# First Label.. Input please



## RkyMtnWine (Nov 2, 2008)

Background picture is Maroon Bells in Colorado.. Would appreciate input on this label.. Open to suggestions.. thanks. size is 3 3/4 by 4 1/2. Looks a little on the blur side here but it is sharp in original.




*Edited by: RkyMtnWine *


----------



## Wade E (Nov 2, 2008)

Looks better then my first 100 labels!


----------



## RkyMtnWine (Nov 2, 2008)

hey Wade.. I am sure not even close. I scrolled thru this forum and those labels are awesome.. give me time though.. I will get it tweaked.


----------



## Wade E (Nov 2, 2008)

You didnt see my first 1's though! Ill see if I can find 1 or 2 so we can have a good laugh!


----------



## NorthernWinos (Nov 2, 2008)

Beautiful!!!!





Is the photo from near where you live?????


----------



## RkyMtnWine (Nov 2, 2008)

I live about 40 miles NW of Denver.. at the base of the rockies.

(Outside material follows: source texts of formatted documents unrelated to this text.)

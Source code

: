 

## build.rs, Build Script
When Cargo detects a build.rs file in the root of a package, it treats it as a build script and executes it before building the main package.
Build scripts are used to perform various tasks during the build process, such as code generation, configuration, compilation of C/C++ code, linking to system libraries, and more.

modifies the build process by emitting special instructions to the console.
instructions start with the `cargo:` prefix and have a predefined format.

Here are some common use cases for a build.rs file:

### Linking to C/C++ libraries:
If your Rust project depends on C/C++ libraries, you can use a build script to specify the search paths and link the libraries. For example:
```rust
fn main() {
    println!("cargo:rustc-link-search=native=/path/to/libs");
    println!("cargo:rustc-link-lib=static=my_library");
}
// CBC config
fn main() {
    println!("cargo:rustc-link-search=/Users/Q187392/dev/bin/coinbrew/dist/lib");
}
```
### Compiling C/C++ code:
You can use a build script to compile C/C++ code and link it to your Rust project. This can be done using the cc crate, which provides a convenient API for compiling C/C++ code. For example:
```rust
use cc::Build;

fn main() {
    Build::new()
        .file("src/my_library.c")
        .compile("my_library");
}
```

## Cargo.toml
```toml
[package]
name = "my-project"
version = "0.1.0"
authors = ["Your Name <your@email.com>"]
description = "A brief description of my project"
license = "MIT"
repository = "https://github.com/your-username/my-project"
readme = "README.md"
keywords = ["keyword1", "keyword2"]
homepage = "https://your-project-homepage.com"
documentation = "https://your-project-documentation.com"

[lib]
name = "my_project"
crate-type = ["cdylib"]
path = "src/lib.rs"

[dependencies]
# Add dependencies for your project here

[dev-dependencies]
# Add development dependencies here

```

Maroon Bells is quite a scenic area near Aspen. About 4 hours from me.


----------



## RkyMtnWine (Nov 2, 2008)

Makes ya just want to go up there and plant a grape vine.


----------



## Wade E (Nov 2, 2008)

Here is 1 that thankfully I came to my senses and didnt use {Strawberry+Kiwi} and 1 that I did use that is not as bad but Im not proud of.


----------



## RkyMtnWine (Nov 2, 2008)

Well, who am I to judge.... rookie me. I pick the last one...


----------



## Wade E (Nov 2, 2008)

The pic aint bad but the placement of everything was terrible.
*Edited by: wade *


----------



## vino08 (Nov 6, 2008)

Is there any rule about what one has to put on a label? My kit did not come with any so that will be something for me to work on.
abv
type of wine
year
Do I need to put the kit maker? (vintners reserve)


----------



## Wade E (Nov 6, 2008)

There are no rules as its your wine and youre free to do whatever you want!


----------



## vino08 (Nov 7, 2008)

Thanks Wade.


----------



## K&GB (Nov 7, 2008)

Very nice labels, both of you. I like the simple ones, but the picture of the rockies is great!


----------



## Wade E (Nov 7, 2008)

Those are 2 of my worst labels ever.


----------



## JWMINNESOTA (Nov 8, 2008)

A lot better than my first...masking tape that said "wine..maybe..try at own risk"


----------



## rrussell (Nov 8, 2008)

I've begun to put the month and year on my labels along with the abv so I can quickly see how old it is and not have to look it up in a log book. I think that will be handy as I build my inventory.


----------



## rgecaprock (Nov 8, 2008)

Rky, 


Very nice label. You can get some ideas from these sites.
http://www.stratsplace.com/labels.html


http://users.skynet.be/winelabelsworld/Engels/ThematicLabels/LabelsEng.htm


I love just looking at them...........Ramona


The possibilities are endless.

*Edited by: rgecaprock *


----------



## RkyMtnWine (Nov 8, 2008)

Hi Ramona.. Thanks... I havent learned much on my photoshop program yet so until that happens I will just use a basic background. I do enjoy seeing pics taken by "Hubble" This is one I plan on using for one of my backgrounds


----------



## rgecaprock (Nov 8, 2008)

Wow. That would make a Beautiful Label!!


----------



## RkyMtnWine (Nov 8, 2008)

Playing around with that one


----------